Il porto di Barcellona, peraltro, oltre a servire tutto il bacino spagnolo a cominciare da Lleida e Girona, è punto di riferimento anche per i produttori al di là dei Pirenei come ad esempio, la regione francese Languedoque Roussillon.

Una Catalunya isolata dal resto della Spagna potrebbe significare depotenziamento del porto di Barcellona a vantaggio di altri porti del Paese, primo fra tutti quello di Valencia, ma anche i concorrenti francesi sul Mediterraneo che stanno praticando nuove politiche aggressive di crescita, come Tolosa o Marsiglia. Ma anche su questo punto, Simon rassicura: “Gli operatori del mercato non sono interessati alle vicende politiche e basano le loro scelte sui costi più vantaggiosi, dei servizi logistici e doganali, che il porto di Barcellona ha sempre offerto. A questo si aggiunga anche la sua posizione che rimane strategica”.

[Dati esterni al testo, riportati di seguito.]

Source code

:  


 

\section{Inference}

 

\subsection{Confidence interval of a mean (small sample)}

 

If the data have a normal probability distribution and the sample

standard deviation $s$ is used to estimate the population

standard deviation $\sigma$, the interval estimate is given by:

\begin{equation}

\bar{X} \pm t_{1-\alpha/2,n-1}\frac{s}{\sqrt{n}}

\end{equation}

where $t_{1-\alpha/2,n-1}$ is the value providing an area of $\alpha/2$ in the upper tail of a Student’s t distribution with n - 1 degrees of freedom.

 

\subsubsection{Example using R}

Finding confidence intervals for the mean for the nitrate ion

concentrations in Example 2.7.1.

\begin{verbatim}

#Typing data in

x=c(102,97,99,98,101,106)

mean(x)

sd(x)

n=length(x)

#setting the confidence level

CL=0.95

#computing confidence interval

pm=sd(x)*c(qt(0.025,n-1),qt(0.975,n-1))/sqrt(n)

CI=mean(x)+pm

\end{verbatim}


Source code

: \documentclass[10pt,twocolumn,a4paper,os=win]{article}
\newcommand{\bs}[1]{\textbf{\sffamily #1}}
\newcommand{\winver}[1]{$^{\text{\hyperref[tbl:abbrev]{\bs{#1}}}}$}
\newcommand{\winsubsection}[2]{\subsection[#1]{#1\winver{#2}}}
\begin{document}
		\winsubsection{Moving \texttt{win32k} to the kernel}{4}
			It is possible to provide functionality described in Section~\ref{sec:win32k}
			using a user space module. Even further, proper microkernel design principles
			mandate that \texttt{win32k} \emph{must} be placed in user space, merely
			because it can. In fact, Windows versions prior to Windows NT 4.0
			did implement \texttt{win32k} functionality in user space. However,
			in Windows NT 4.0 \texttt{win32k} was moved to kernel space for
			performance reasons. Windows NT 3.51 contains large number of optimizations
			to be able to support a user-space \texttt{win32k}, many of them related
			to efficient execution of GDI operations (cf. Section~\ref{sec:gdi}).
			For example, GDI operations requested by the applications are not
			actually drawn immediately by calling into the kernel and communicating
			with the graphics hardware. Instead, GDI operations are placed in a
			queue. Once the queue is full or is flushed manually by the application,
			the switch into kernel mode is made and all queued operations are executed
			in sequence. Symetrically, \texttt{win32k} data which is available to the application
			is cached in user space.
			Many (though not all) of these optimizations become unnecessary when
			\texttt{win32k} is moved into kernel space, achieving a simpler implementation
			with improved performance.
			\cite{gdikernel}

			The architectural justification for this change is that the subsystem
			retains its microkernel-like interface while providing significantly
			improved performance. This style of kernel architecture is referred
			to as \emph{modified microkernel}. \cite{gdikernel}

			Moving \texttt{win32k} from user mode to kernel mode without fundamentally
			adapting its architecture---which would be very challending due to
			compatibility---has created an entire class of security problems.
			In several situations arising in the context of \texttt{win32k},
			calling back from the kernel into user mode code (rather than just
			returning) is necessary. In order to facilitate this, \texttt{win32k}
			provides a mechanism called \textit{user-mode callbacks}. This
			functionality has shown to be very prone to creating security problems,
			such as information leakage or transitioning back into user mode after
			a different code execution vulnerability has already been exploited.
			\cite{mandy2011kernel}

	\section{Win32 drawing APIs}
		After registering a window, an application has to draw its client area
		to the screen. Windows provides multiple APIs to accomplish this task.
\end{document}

La Catalunya, infine, è uno snodo nevralgico del corridoio mediterraneo in fase di realizzazione. Si tratta della linea ferroviaria tanto caldeggiata dai produttori almeriensi perché permetterebbe di raggiungere il nord-Europa in tempi stretti e a prezzi molto inferiori del trasporto su gomma o per nave. “Ogni giorno partono dall’Almeria qualcosa come 500 camion di prodotti ortofrutticoli – spiega Diego Martinez Cano, presidente della Camera di Commercio di Almeria in un’intervista ad una televisione spagnola -. A titolo esemplificativo, spedirli verso la Russia su gomma costa circa 8.500 euro a tir, via nave la spesa è di 4.500 euro, mentre su rotaia si potrebbe risparmiare un ulteriore 20%”.